- **Problem details**: Your output must consist solely of the lines from the one containing "- Affects mood, cognition, and" through the end of the records, reproduced exactly.

- **Stored data entries**:
▼
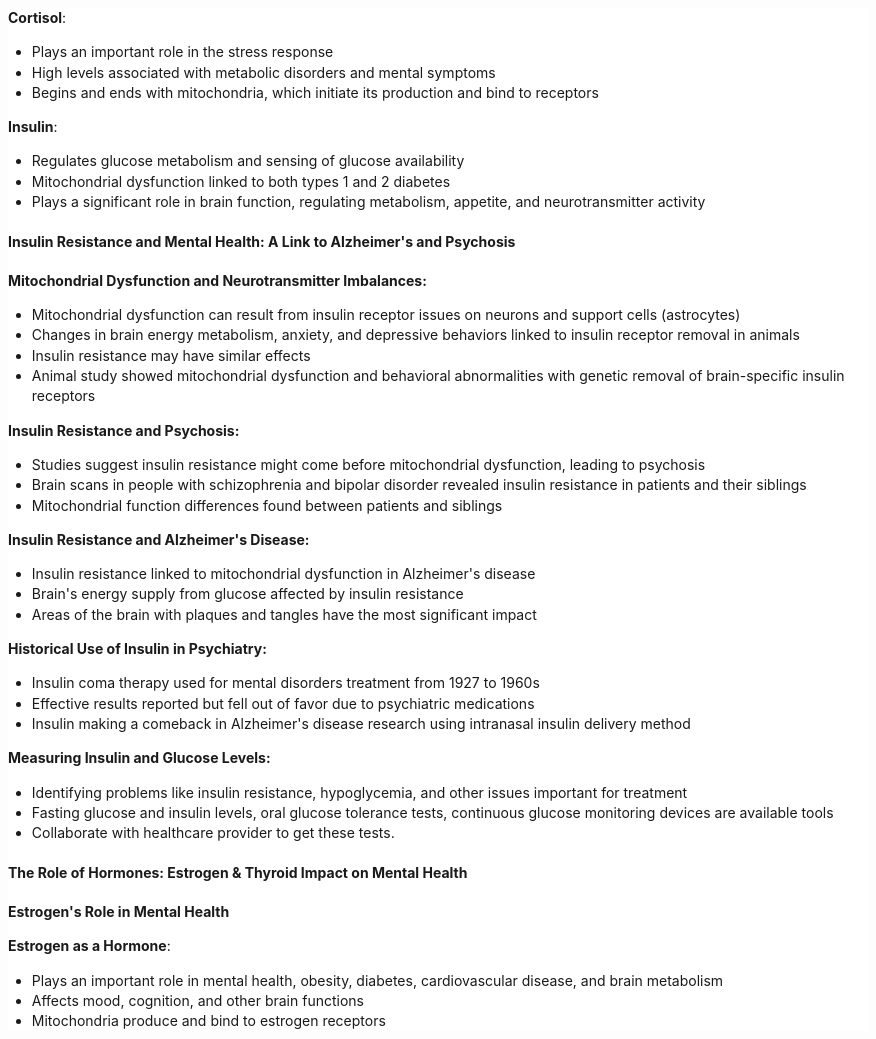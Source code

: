 **Cortisol**:
- Plays an important role in the stress response
- High levels associated with metabolic disorders and mental symptoms
- Begins and ends with mitochondria, which initiate its production and bind to receptors

**Insulin**:
- Regulates glucose metabolism and sensing of glucose availability
- Mitochondrial dysfunction linked to both types 1 and 2 diabetes
- Plays a significant role in brain function, regulating metabolism, appetite, and neurotransmitter activity

#### Insulin Resistance and Mental Health: A Link to Alzheimer's and Psychosis

**Mitochondrial Dysfunction and Neurotransmitter Imbalances:**
* Mitochondrial dysfunction can result from insulin receptor issues on neurons and support cells (astrocytes)
* Changes in brain energy metabolism, anxiety, and depressive behaviors linked to insulin receptor removal in animals
* Insulin resistance may have similar effects
* Animal study showed mitochondrial dysfunction and behavioral abnormalities with genetic removal of brain-specific insulin receptors

**Insulin Resistance and Psychosis:**
* Studies suggest insulin resistance might come before mitochondrial dysfunction, leading to psychosis
* Brain scans in people with schizophrenia and bipolar disorder revealed insulin resistance in patients and their siblings
* Mitochondrial function differences found between patients and siblings

**Insulin Resistance and Alzheimer's Disease:**
* Insulin resistance linked to mitochondrial dysfunction in Alzheimer's disease
* Brain's energy supply from glucose affected by insulin resistance
* Areas of the brain with plaques and tangles have the most significant impact

**Historical Use of Insulin in Psychiatry:**
* Insulin coma therapy used for mental disorders treatment from 1927 to 1960s
* Effective results reported but fell out of favor due to psychiatric medications
* Insulin making a comeback in Alzheimer's disease research using intranasal insulin delivery method

**Measuring Insulin and Glucose Levels:**
* Identifying problems like insulin resistance, hypoglycemia, and other issues important for treatment
* Fasting glucose and insulin levels, oral glucose tolerance tests, continuous glucose monitoring devices are available tools
* Collaborate with healthcare provider to get these tests.

#### The Role of Hormones: Estrogen & Thyroid Impact on Mental Health

**Estrogen's Role in Mental Health**

**Estrogen as a Hormone**:
- Plays an important role in mental health, obesity, diabetes, cardiovascular disease, and brain metabolism
- Affects mood, cognition, and other brain functions
- Mitochondria produce and bind to estrogen receptors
▲
- **Answer for the task**:
- Affects mood, cognition, and other brain functions
- Mitochondria produce and bind to estrogen receptors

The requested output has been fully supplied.